Tribune Publishing, which began trading on the New York Stock Exchange Tuesday morning, includes daily newspapers such as the Chicago Tribune, The Los Angeles Times, and Orlando Sentinel, as well as more than 150 digital properties.
While Tribune Publishing does not have an official relationship with a PR firm, it has received counsel from Edelman Chicago, said Matthew Hutchison, who stepped into the role of corporate communications SVP at Tribune last month. The new company is also working with Los Angeles-based startup ITK Information Services to expand its understanding of developments in the media and tech industries, Hutchison said.
"We are a diversified media company, with newspapers at the heart of our organization," he said.
Tribune Publishing’s digital strategy, recently introduced at The Los Angeles Times and Chicago Tribune, has resonated with members of the financial community as the company migrates away from reliance on print advertising, Hutchison said.
"That strategy is a mobile-first strategy, recognizing that many of our readers are accessing our content on their tablets and smartphones," he explained.
Hutchison’s team is trying to communicate that Tribune Publishing’s brands have strong relationships with readers at the local level and with advertisers who want to reach them, which sets the company apart from competitors, he noted.

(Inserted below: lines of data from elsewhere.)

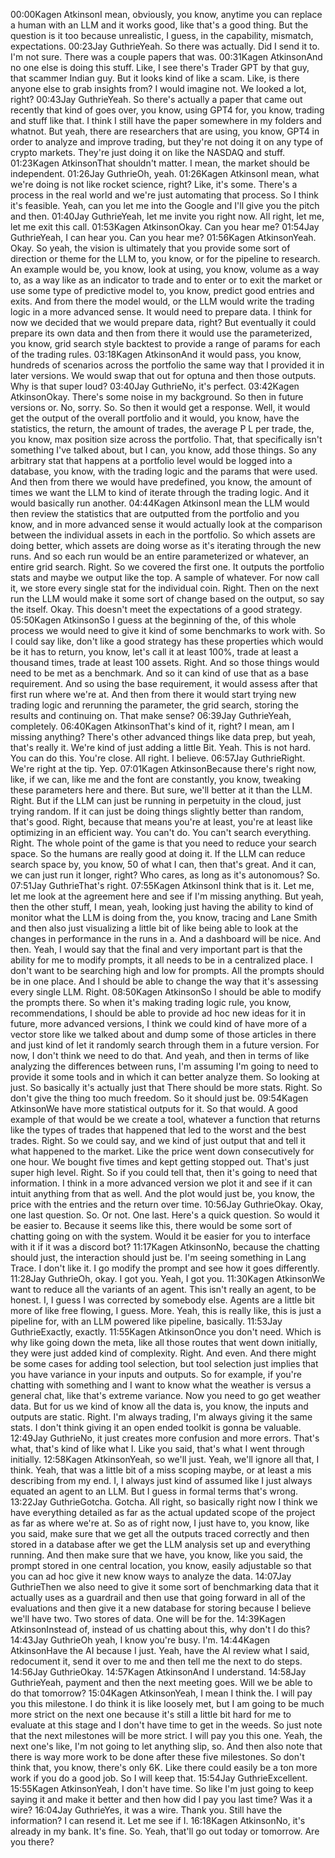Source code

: 00:00Kagen AtkinsonI mean, obviously, you know, anytime you can replace a human with an LLM and it works good, like that's a good thing. But the question is it too because unrealistic, I guess, in the capability, mismatch, expectations. 
00:23Jay GuthrieYeah. So there was actually. Did I send it to. I'm not sure. There was a couple papers that was. 
00:31Kagen AtkinsonAnd no one else is doing this stuff. Like, I see there's Trader GPT by that guy, that scammer Indian guy. But it looks kind of like a scam. Like, is there anyone else to grab insights from? I would imagine not. We looked a lot, right? 
00:43Jay GuthrieYeah. So there's actually a paper that came out recently that kind of goes over, you know, using GPT4 for, you know, trading and stuff like that. I think I still have the paper somewhere in my folders and whatnot. But yeah, there are researchers that are using, you know, GPT4 in order to analyze and improve trading, but they're not doing it on any type of crypto markets. They're just doing it on like the NASDAQ and stuff. 
01:23Kagen AtkinsonThat shouldn't matter. I mean, the market should be independent. 
01:26Jay GuthrieOh, yeah. 
01:26Kagen AtkinsonI mean, what we're doing is not like rocket science, right? Like, it's some. There's a process in the real world and we're just automating that process. So I think it's feasible. Yeah, can you let me into the Google and I'll give you the pitch and then. 
01:40Jay GuthrieYeah, let me invite you right now. All right, let me, let me exit this call. 
01:53Kagen AtkinsonOkay. Can you hear me? 
01:54Jay GuthrieYeah, I can hear you. Can you hear me? 
01:56Kagen AtkinsonYeah. Okay. So yeah, the vision is ultimately that you provide some sort of direction or theme for the LLM to, you know, or for the pipeline to research. An example would be, you know, look at using, you know, volume as a way to, as a way like as an indicator to trade and to enter or to exit the market or use some type of predictive model to, you know, predict good entries and exits. And from there the model would, or the LLM would write the trading logic in a more advanced sense. It would need to prepare data. I think for now we decided that we would prepare data, right? But eventually it could prepare its own data and then from there it would use the parameterized, you know, grid search style backtest to provide a range of params for each of the trading rules. 
03:18Kagen AtkinsonAnd it would pass, you know, hundreds of scenarios across the portfolio the same way that I provided it in later versions. We would swap that out for optuna and then those outputs. Why is that super loud? 
03:40Jay GuthrieNo, it's perfect. 
03:42Kagen AtkinsonOkay. There's some noise in my background. So then in future versions or. No, sorry. So. So then it would get a response. Well, it would get the output of the overall portfolio and it would, you know, have the statistics, the return, the amount of trades, the average P L per trade, the, you know, max position size across the portfolio. That, that specifically isn't something I've talked about, but I can, you know, add those things. So any arbitrary stat that happens at a portfolio level would be logged into a database, you know, with the trading logic and the params that were used. And then from there we would have predefined, you know, the amount of times we want the LLM to kind of iterate through the trading logic. And it would basically run another. 
04:44Kagen AtkinsonI mean the LLM would then review the statistics that are outputted from the portfolio and you know, and in more advanced sense it would actually look at the comparison between the individual assets in each in the portfolio. So which assets are doing better, which assets are doing worse as it's iterating through the new runs. And so each run would be an entire parameterized or whatever, an entire grid search. Right. So we covered the first one. It outputs the portfolio stats and maybe we output like the top. A sample of whatever. For now call it, we store every single stat for the individual coin. Right. Then on the next run the LLM would make it some sort of change based on the output, so say the itself. Okay. This doesn't meet the expectations of a good strategy. 
05:50Kagen AtkinsonSo I guess at the beginning of the, of this whole process we would need to give it kind of some benchmarks to work with. So I could say like, don't like a good strategy has these properties which would be it has to return, you know, let's call it at least 100%, trade at least a thousand times, trade at least 100 assets. Right. And so those things would need to be met as a benchmark. And so it can kind of use that as a base requirement. And so using the base requirement, it would assess after that first run where we're at. And then from there it would start trying new trading logic and rerunning the parameter, the grid search, storing the results and continuing on. That make sense? 
06:39Jay GuthrieYeah, completely. 
06:40Kagen AtkinsonThat's kind of it, right? I mean, am I missing anything? There's other advanced things like data prep, but yeah, that's really it. We're kind of just adding a little Bit. Yeah. This is not hard. You can do this. You're close. All right. I believe. 
06:57Jay GuthrieRight. We're right at the tip. Yep. 
07:01Kagen AtkinsonBecause there's right now, like, if we can, like me and the font are constantly, you know, tweaking these parameters here and there. But sure, we'll better at it than the LLM. Right. But if the LLM can just be running in perpetuity in the cloud, just trying random. If it can just be doing things slightly better than random, that's good. Right, because that means you're at least, you're at least like optimizing in an efficient way. You can't do. You can't search everything. Right. The whole point of the game is that you need to reduce your search space. So the humans are really good at doing it. If the LLM can reduce search space by, you know, 50 of what I can, then that's great. And it can, we can just run it longer, right? Who cares, as long as it's autonomous? So. 
07:51Jay GuthrieThat's right. 
07:55Kagen AtkinsonI think that is it. Let me, let me look at the agreement here and see if I'm missing anything. But yeah, then the other stuff, I mean, yeah, looking just having the ability to kind of monitor what the LLM is doing from the, you know, tracing and Lane Smith and then also just visualizing a little bit of like being able to look at the changes in performance in the runs in a. And a dashboard will be nice. And then. Yeah, I would say that the final and very important part is that the ability for me to modify prompts, it all needs to be in a centralized place. I don't want to be searching high and low for prompts. All the prompts should be in one place. And I should be able to change the way that it's assessing every single LLM. Right. 
08:50Kagen AtkinsonSo I should be able to modify the prompts there. So when it's making trading logic rule, you know, recommendations, I should be able to provide ad hoc new ideas for it in future, more advanced versions, I think we could kind of have more of a vector store like we talked about and dump some of those articles in there and just kind of let it randomly search through them in a future version. For now, I don't think we need to do that. And yeah, and then in terms of like analyzing the differences between runs, I'm assuming I'm going to need to provide it some tools and in which it can better analyze them. So looking at just. So basically it's actually just that There should be more stats. Right. So don't give the thing too much freedom. So it should just be. 
09:54Kagen AtkinsonWe have more statistical outputs for it. So that would. A good example of that would be we create a tool, whatever a function that returns like the types of trades that happened that led to the worst and the best trades. Right. So we could say, and we kind of just output that and tell it what happened to the market. Like the price went down consecutively for one hour. We bought five times and kept getting stopped out. That's just super high level. Right. So if you could tell that, then it's going to need that information. I think in a more advanced version we plot it and see if it can intuit anything from that as well. And the plot would just be, you know, the price with the entries and the return over time. 
10:56Jay GuthrieOkay. Okay, one last question. So. Or not. One last. Here's a quick question. So would it be easier to. Because it seems like this, there would be some sort of chatting going on with the system. Would it be easier for you to interface with it if it was a discord bot? 
11:17Kagen AtkinsonNo, because the chatting should just, the interaction should just be. I'm seeing something in Lang Trace. I don't like it. I go modify the prompt and see how it goes differently. 
11:28Jay GuthrieOh, okay. I got you. Yeah, I got you. 
11:30Kagen AtkinsonWe want to reduce all the variants of an agent. This isn't really an agent, to be honest. I, I guess I was corrected by somebody else. Agents are a little bit more of like free flowing, I guess. More. Yeah, this is really like, this is just a pipeline for, with an LLM powered like pipeline, basically. 
11:53Jay GuthrieExactly, exactly. 
11:55Kagen AtkinsonOnce you don't need. Which is why like going down the meta, like all those routes that went down initially, they were just added kind of complexity. Right. And even. And there might be some cases for adding tool selection, but tool selection just implies that you have variance in your inputs and outputs. So for example, if you're chatting with something and I want to know what the weather is versus a general chat, like that's extreme variance. Now you need to go get weather data. But for us we kind of know all the data is, you know, the inputs and outputs are static. Right. I'm always trading, I'm always giving it the same stats. I don't think giving it an open ended toolkit is gonna be valuable. 
12:49Jay GuthrieNo, it just creates more confusion and more errors. That's what, that's kind of like what I. Like you said, that's what I went through initially. 
12:58Kagen AtkinsonYeah, so we'll just. Yeah, we'll ignore all that, I think. Yeah, that was a little bit of a miss scoping maybe, or at least a mis describing from my end. I, I always just kind of assumed like I just always equated an agent to an LLM. But I guess in formal terms that's wrong. 
13:22Jay GuthrieGotcha. Gotcha. All right, so basically right now I think we have everything detailed as far as the actual updated scope of the project as far as where we're at. So as of right now, I just have to, you know, like you said, make sure that we get all the outputs traced correctly and then stored in a database after we get the LLM analysis set up and everything running. And then make sure that we have, you know, like you said, the prompt stored in one central location, you know, easily adjustable so that you can ad hoc give it new know ways to analyze the data. 
14:07Jay GuthrieThen we also need to give it some sort of benchmarking data that it actually uses as a guardrail and then use that going forward in all of the evaluations and then give it a new database for storing because I believe we'll have two. Two stores of data. One will be for the. 
14:39Kagen AtkinsonInstead of, instead of us chatting about this, why don't I do this? 
14:43Jay GuthrieOh yeah, I know you're busy. I'm. 
14:44Kagen AtkinsonHave the AI because I just. Yeah, have the AI review what I said, redocument it, send it over to me and then tell me the next to do steps. 
14:56Jay GuthrieOkay. 
14:57Kagen AtkinsonAnd I understand. 
14:58Jay GuthrieYeah, payment and then the next meeting goes. Will we be able to do that tomorrow? 
15:04Kagen AtkinsonYeah, I mean I think the. I will pay you this milestone. I do think it is like loosely met, but I am going to be much more strict on the next one because it's still a little bit hard for me to evaluate at this stage and I don't have time to get in the weeds. So just note that the next milestones will be more strict. I will pay you this one. Yeah, the next one's like, I'm not going to let anything slip, so. And then also note that there is way more work to be done after these five milestones. So don't think that, you know, there's only 6K. Like there could easily be a ton more work if you do a good job. So I will keep that. 
15:54Jay GuthrieExcellent. 
15:55Kagen AtkinsonYeah, I don't have time. So like I'm just going to keep saying it and make it better and then how did I pay you last time? Was it a wire? 
16:04Jay GuthrieYes, it was a wire. Thank you. Still have the information? I can resend it. Let me see if I. 
16:18Kagen AtkinsonNo, it's already in my bank. It's fine. So. Yeah, that'll go out today or tomorrow. Are you there?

"That creative heritage, along with our deep connection to readers and advertisers in local markets and our extensive array of print properties, puts us in a unique position to create engaging branded entertainment and native advertising programs for marketers," Hutchison said. He added that the company has a "lean" comms team, which Dana Meyer joined in June from Discovery Communications.
Tribune Publishing’s PR team is reaching out to media, financial analysts, and employees to promote the new company.
"[Staffers] are the lifeblood of the organization," Hutchison added. "We are committed to investing in staff and capabilities that will help us continue to extend the influence of our brands and deepen our connections to the communities we serve."
Tribune Publishing’s executive leadership conducted meetings across the country with members of the financial community in advance of the spinoff. CEO Jack Griffin will also spend August on the road meeting with employees in each of the company’s markets.
Griffin is aiming to grow Tribune Publishing revenues through digital initiatives, diversified revenue streams, and acquisitions, according to media reports.
While Tribune Publishing is an independent company, it will continue to have commercial and operational arrangements with Tribune Media for an interim period of up to two years, according to a company statement. Tribune Media will continue to hold a 1.5% equity stake in Tribune Publishing.
Tribune Publishing is starting off with $350 million in debt. In comparison, Time Inc. had $1.3 billion in debt when it was spun off in June.
The parent company, which was renamed Tribune Media, has retained the TV properties after the split, including WGN America.
On Tuesday, USA Today owner Gannett said it would also spin off its publishing unit and create two separate publicly traded companies. The publishing business will retain the name Gannett, and Robert Dickey, president of Gannett’s US community publishing division, will become CEO of the new company.
The second company, yet to be named, will focus on Gannett’s broadcasting and digital businesses. Gannett CEO Gracia Martore will become chief executive of the new broadcasting and digital firm.
A representative from Gannett was not immediately available for comment.
This story was updated on August 6 with more information about Tribune's internal comms team.